Information:
§ §

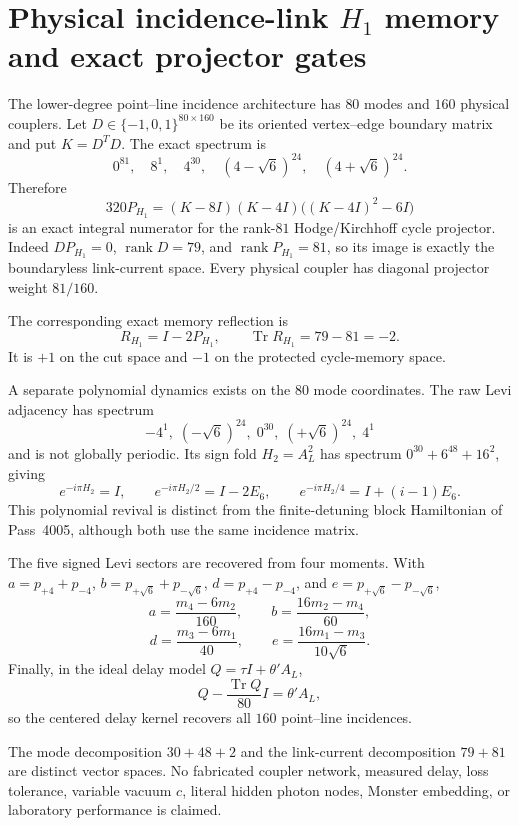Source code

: \section{Physical incidence-link $H_1$ memory and exact projector gates}
\label{sec:bt4013-4018}

The lower-degree point--line incidence architecture has $80$ modes and $160$
physical couplers.  Let $D\in\{-1,0,1\}^{80\times160}$ be its oriented
vertex--edge boundary matrix and put $K=D^TD$.  The exact spectrum is
\[
0^{81},\quad 8^1,\quad4^{30},\quad
(4-\sqrt6)^{24},\quad(4+\sqrt6)^{24}.
\]
Therefore
\[
\boxed{
320P_{H_1}=(K-8I)(K-4I)\bigl((K-4I)^2-6I\bigr)
}
\]
is an exact integral numerator for the rank-$81$ Hodge/Kirchhoff cycle
projector.  Indeed $DP_{H_1}=0$, $\operatorname{rank}D=79$, and
$\operatorname{rank}P_{H_1}=81$, so its image is exactly the boundaryless
link-current space.  Every physical coupler has diagonal projector weight
$81/160$.

The corresponding exact memory reflection is
\[
\boxed{R_{H_1}=I-2P_{H_1}},
\qquad
\operatorname{Tr}R_{H_1}=79-81=-2.
\]
It is $+1$ on the cut space and $-1$ on the protected cycle-memory space.

A separate polynomial dynamics exists on the $80$ mode coordinates.  The raw
Levi adjacency has spectrum
\[
-4^1,\;(-\sqrt6)^{24},\;0^{30},\;(+\sqrt6)^{24},\;4^1
\]
and is not globally periodic.  Its sign fold $H_2=A_L^2$ has spectrum
$0^{30}+6^{48}+16^2$, giving
\[
e^{-i\pi H_2}=I,
\qquad
e^{-i\pi H_2/2}=I-2E_6,
\qquad
e^{-i\pi H_2/4}=I+(i-1)E_6.
\]
This polynomial revival is distinct from the finite-detuning block Hamiltonian
of Pass~4005, although both use the same incidence matrix.

The five signed Levi sectors are recovered from four moments.  With
$a=p_{+4}+p_{-4}$, $b=p_{+\sqrt6}+p_{-\sqrt6}$,
$d=p_{+4}-p_{-4}$, and $e=p_{+\sqrt6}-p_{-\sqrt6}$,
\[
a=\frac{m_4-6m_2}{160},\qquad
b=\frac{16m_2-m_4}{60},
\]
\[
d=\frac{m_3-6m_1}{40},\qquad
e=\frac{16m_1-m_3}{10\sqrt6}.
\]
Finally, in the ideal delay model $Q=\tau I+\theta'A_L$,
\[
\boxed{Q-\frac{\operatorname{Tr}Q}{80}I=\theta'A_L},
\]
so the centered delay kernel recovers all $160$ point--line incidences.

The mode decomposition $30+48+2$ and the link-current decomposition $79+81$
are distinct vector spaces.  No fabricated coupler network, measured delay,
loss tolerance, variable vacuum $c$, literal hidden photon nodes, Monster
embedding, or laboratory performance is claimed.
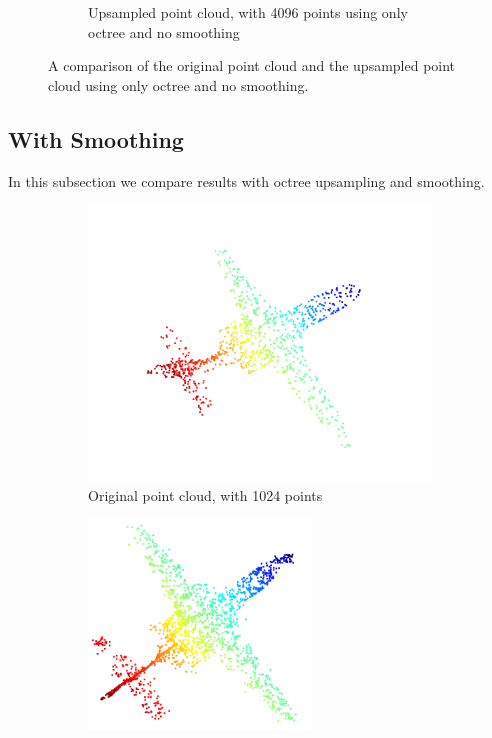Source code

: \begin{figure}[h]
\begin{subfigure}{0.3\textwidth}
		\caption{Upsampled point cloud, with 4096 points using only octree and no smoothing}
	\end{subfigure}	
	\caption{A comparison of the original point cloud and the upsampled point cloud using only octree and no smoothing.}
	\label{fig:no_smoothing}
\end{figure}

\subsection{With Smoothing}

In this subsection we compare results with octree upsampling and smoothing.

\begin{figure}[h]
	\centering
	\begin{subfigure}{0.3\textwidth}
		\centering
		\includegraphics[width=\textwidth]{1024_no_upsampling.png}
		\caption{Original point cloud, with 1024 points}
	\end{subfigure}
	\begin{subfigure}{0.3\textwidth}
		\centering
		\includegraphics[width=0.65\textwidth]{./2048_octree_bilateral}

\end{subfigure}
\end{figure}
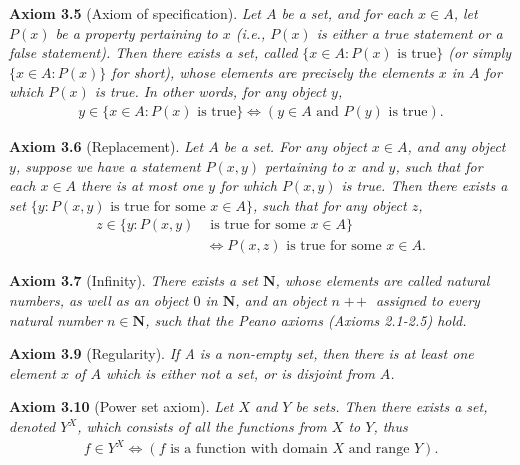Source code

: \documentclass{book}
\DeclareMathOperator{\tadd}{+\!+}%
\newcommand{\titl}[1]{\noindent\textbf{#1}}
\begin{document}
\begin{framed}
\titl{Axiom 3.5} (Axiom of specification). \emph{Let $A$ be a set, and for each $x\in A$, let $P(x)$ be a property pertaining to $x$ (i.e., $P(x)$ is either a true statement or a false statement). Then there exists a set, called $\{x\in A : P(x)\text{ is true}\}$ (or simply $\{x\in A : P(x)\}$ for short), whose elements are precisely the elements $x$ in $A$ for which $P(x)$ is true. In other words, for any object $y$,}
\begin{align*}
   y\in\{x\in A:P(x)\text{ is true}\}\iff(y\in A\text{ and }P(y)\text{ is true}).
\end{align*}
\end{framed}

\begin{framed}
\titl{Axiom 3.6} (Replacement). \emph{Let $A$ be a set. For any object $x\in A$, and any object $y$, suppose we have a statement $P(x,y)$ pertaining to $x$ and $y$, such that for each $x\in A$ there is at most one $y$ for which $P(x,y)$ is true. Then there exists a set $\{y:P(x,y)\text{ is true for some }x\in A\}$, such that for any object $z$,}
\begin{align*}
   z\in\{y:P(x,y)&\text{ is true for some }x\in A\}\\
   &\iff P(x,z)\text{ is true for some }x\in A.
\end{align*}
\end{framed}

\begin{framed}
\titl{Axiom 3.7} (Infinity). \emph{There exists a set $\mathbf{N}$, whose elements are called natural numbers, as well as an object $0$ in $\mathbf{N}$, and an object $n\tadd$ assigned to every natural number $n\in \mathbf{N}$, such that the Peano axioms (Axioms 2.1-2.5) hold.}
\end{framed}

\begin{framed}
\titl{Axiom 3.9} (Regularity). \emph{If A is a non-empty set, then there is at least one element $x$ of $A$ which is either not a set, or is disjoint from $A$.}
\end{framed}

\begin{framed}
\titl{Axiom 3.10} (Power set axiom). \emph{Let $X$ and $Y$ be sets. Then there exists a set, denoted $Y^X$, which consists of all the functions from $X$ to $Y$, thus}
\begin{align*}
   f\in Y^X\iff (f\text{ is a function with domain $X$ and range $Y$}).
\end{align*}
\end{framed}
\end{document}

§ §

Assignment: Both the line containing "so the centered" and the line containing "loss tolerance, variable" belong in the answer. Print them and every line above that falls between them exactly, and no others.

Task output:
so the centered delay kernel recovers all $160$ point--line incidences.

The mode decomposition $30+48+2$ and the link-current decomposition $79+81$
are distinct vector spaces.  No fabricated coupler network, measured delay,
loss tolerance, variable vacuum $c$, literal hidden photon nodes, Monster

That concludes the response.